DATA RECORDS:
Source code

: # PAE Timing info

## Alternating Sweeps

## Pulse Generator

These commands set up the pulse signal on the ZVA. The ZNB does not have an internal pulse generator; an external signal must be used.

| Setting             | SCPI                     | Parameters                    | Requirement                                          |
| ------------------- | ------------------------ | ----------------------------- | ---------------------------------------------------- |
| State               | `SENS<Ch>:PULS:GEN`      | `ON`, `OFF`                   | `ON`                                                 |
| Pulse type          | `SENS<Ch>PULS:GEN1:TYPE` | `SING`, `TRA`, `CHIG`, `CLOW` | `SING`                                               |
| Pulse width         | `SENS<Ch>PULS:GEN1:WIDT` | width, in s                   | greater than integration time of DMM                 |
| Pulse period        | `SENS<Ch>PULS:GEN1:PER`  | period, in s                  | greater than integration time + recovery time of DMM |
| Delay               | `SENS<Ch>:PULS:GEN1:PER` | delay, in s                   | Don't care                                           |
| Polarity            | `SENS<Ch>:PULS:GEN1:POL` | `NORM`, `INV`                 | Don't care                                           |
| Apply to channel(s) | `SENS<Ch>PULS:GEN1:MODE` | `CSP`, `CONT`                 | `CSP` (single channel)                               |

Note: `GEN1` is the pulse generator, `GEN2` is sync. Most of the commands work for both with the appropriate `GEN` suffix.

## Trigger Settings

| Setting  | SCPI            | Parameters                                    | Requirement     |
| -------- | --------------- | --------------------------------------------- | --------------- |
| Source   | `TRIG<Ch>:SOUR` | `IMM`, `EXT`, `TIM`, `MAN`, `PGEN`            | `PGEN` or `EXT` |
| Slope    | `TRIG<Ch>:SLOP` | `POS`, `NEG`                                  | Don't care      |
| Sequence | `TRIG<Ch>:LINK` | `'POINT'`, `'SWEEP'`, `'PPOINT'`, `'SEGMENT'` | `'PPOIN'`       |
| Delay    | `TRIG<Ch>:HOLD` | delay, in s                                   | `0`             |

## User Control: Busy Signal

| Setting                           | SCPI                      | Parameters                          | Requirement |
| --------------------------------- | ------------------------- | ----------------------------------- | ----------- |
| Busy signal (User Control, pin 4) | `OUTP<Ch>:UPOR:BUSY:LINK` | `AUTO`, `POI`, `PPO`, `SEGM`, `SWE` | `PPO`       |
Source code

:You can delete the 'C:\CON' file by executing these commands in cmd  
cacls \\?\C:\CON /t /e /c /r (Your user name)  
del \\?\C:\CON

WORK TASK: If a line in the data above holds the string "LINK", report that line.

WRITTEN REPLY:
| Sequence | `TRIG<Ch>:LINK` | `'POINT'`, `'SWEEP'`, `'PPOINT'`, `'SEGMENT'` | `'PPOIN'`       |
| Busy signal (User Control, pin 4) | `OUTP<Ch>:UPOR:BUSY:LINK` | `AUTO`, `POI`, `PPO`, `SEGM`, `SWE` | `PPO`       |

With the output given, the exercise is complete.